As world leaders travel to the G8 in Italy this week, World Vision has accused them of failing to honour aid pledges to the world’s poorest countries.

The G8 had made significant commitments under the terms of the Millennium Development Goals, one of which calls for a two-thirds reduction in avoidable child deaths from killer diseases.

World Vision has also called on the G8 to more than triple aid on primary health care from less than $5 billion to $15 billion a year.

Call to act now

World Vision UK’s head of Public Affairs and campaigns, Patrick Watt, said: “The Italian government is using national economic problems as an alibi for its total failure to honour its aid pledges to the world’s poorest countries.

"Other G8 countries – the French in particular – look to be taking their cue from this dismal abdication of responsibility.
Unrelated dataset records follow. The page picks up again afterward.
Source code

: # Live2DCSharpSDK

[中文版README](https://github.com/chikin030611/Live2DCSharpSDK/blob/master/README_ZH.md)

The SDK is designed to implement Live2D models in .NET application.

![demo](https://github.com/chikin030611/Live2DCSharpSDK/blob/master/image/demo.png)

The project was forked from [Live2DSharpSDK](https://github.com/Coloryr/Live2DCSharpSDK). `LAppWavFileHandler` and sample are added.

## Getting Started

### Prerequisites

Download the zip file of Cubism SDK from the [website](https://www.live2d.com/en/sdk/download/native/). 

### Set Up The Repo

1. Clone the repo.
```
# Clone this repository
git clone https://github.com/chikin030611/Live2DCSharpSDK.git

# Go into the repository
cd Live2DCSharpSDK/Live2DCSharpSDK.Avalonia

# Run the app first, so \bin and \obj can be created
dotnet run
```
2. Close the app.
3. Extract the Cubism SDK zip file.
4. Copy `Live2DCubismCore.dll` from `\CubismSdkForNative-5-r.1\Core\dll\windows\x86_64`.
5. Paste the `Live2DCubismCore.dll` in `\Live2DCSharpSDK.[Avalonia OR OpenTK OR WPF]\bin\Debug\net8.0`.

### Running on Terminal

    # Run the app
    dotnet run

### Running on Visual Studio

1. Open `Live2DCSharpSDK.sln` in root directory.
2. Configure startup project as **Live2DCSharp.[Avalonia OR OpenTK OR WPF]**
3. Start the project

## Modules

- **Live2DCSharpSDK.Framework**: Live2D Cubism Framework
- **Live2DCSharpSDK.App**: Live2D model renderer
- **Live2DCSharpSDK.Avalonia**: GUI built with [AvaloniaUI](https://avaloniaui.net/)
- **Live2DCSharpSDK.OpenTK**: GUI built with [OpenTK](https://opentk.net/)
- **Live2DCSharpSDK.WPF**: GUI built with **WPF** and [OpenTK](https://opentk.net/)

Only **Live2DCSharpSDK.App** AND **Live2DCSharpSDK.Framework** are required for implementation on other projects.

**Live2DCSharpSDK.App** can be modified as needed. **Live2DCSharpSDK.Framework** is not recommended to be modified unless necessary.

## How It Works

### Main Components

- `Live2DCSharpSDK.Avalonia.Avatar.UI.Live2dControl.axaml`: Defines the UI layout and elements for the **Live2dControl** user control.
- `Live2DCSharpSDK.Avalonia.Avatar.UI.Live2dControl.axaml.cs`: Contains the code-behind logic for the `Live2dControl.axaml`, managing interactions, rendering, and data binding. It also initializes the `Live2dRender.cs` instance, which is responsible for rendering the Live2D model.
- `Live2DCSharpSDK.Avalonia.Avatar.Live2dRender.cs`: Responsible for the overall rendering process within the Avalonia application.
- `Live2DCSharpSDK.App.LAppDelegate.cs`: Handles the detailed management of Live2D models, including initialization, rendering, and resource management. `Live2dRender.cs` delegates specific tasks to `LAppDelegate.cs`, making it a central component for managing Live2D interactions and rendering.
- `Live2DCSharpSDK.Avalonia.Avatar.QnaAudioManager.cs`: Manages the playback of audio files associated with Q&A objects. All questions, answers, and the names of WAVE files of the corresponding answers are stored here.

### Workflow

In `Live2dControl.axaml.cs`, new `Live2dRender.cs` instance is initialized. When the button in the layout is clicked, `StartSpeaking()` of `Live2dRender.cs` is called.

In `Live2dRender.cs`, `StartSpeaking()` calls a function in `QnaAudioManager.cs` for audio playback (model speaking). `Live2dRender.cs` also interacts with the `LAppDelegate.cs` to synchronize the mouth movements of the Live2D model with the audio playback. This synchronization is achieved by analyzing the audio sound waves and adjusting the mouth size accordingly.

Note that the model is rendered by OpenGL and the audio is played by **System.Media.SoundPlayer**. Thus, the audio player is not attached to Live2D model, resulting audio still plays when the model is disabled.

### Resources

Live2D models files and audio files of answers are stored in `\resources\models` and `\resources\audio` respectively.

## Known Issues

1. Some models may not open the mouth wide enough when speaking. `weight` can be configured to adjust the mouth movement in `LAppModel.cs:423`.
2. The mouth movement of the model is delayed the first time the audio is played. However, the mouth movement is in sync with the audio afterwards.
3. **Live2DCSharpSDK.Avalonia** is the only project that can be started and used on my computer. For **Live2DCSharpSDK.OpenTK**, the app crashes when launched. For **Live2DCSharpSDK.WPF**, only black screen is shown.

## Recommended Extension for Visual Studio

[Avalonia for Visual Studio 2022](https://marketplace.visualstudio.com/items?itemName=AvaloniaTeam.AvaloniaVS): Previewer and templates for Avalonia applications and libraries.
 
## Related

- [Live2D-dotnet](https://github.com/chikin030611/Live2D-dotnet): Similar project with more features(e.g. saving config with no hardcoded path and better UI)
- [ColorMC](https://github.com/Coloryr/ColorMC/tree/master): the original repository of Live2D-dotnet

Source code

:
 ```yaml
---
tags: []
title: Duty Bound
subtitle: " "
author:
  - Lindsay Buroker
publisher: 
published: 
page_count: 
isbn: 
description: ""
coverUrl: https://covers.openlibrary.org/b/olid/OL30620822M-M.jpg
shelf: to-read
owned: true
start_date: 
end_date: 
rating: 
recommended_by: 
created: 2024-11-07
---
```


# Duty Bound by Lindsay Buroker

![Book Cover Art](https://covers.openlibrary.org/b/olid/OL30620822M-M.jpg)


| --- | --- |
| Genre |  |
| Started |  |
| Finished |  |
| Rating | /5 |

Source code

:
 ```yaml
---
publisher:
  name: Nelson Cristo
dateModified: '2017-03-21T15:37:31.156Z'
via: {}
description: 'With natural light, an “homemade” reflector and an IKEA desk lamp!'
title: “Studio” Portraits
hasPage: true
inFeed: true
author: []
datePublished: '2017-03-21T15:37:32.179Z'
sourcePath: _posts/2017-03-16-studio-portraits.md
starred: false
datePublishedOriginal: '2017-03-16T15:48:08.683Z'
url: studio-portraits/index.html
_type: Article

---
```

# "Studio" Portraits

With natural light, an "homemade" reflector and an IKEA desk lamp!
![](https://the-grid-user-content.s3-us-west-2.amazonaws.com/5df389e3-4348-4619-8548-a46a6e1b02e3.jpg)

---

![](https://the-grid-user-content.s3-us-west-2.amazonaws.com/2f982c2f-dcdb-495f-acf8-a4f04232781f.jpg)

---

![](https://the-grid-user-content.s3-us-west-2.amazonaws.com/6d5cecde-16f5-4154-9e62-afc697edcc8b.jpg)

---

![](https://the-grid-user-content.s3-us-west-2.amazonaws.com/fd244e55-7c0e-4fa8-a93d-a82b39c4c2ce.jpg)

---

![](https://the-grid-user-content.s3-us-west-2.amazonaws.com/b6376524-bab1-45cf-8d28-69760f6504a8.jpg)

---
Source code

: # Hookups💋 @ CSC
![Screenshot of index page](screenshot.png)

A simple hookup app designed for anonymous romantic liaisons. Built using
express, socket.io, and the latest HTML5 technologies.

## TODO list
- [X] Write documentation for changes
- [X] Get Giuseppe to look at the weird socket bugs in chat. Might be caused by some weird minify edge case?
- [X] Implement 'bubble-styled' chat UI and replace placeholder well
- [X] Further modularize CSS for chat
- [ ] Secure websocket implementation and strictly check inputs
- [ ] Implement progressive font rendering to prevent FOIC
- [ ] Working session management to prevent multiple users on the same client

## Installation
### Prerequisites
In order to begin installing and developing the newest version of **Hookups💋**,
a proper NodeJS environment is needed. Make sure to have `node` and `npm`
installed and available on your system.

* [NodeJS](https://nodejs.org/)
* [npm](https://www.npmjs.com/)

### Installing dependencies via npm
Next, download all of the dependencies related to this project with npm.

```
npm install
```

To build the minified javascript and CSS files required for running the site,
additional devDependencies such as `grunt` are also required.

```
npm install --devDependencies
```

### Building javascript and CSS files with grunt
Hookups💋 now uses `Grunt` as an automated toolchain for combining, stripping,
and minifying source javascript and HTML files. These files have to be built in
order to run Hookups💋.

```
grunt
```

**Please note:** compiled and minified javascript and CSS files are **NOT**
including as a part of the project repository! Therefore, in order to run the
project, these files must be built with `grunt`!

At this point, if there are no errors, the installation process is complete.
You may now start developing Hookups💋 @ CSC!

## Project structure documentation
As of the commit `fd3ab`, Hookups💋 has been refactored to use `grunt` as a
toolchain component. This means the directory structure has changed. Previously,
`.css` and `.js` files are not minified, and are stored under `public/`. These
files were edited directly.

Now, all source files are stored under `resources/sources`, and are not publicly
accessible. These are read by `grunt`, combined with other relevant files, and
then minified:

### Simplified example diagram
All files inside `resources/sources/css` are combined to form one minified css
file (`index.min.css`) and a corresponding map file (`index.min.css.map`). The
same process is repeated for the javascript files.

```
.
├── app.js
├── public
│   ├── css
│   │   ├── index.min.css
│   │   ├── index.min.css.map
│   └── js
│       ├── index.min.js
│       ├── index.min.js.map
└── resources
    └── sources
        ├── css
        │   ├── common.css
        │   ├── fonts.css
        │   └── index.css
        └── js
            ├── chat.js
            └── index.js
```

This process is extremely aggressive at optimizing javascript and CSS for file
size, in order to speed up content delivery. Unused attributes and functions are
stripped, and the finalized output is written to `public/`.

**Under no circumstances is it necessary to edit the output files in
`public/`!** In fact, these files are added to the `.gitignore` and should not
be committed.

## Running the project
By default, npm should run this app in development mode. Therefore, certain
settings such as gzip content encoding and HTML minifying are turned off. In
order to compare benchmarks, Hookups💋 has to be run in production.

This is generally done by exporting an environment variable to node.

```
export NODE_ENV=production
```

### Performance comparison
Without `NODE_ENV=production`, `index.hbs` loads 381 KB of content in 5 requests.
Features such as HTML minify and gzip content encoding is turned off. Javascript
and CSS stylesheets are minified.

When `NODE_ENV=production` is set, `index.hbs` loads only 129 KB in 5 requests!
“The saying that ‘prevention is cheaper than cure’ is nowhere more true than in the case of child health: the cost of acting now to ensure access to basic family and community health care, particularly for newborn children and their mothers, and of providing sufficient nutrition and safe water and sanitation represents a sound investment at just 2% of the value of the domestic stimulus packages announced at April’s G20 summit in London.

“Left unchecked, child deaths and the poverty associated with them threaten to set back by a generation the prospects of economic progress and political stability in the world’s poorest regions.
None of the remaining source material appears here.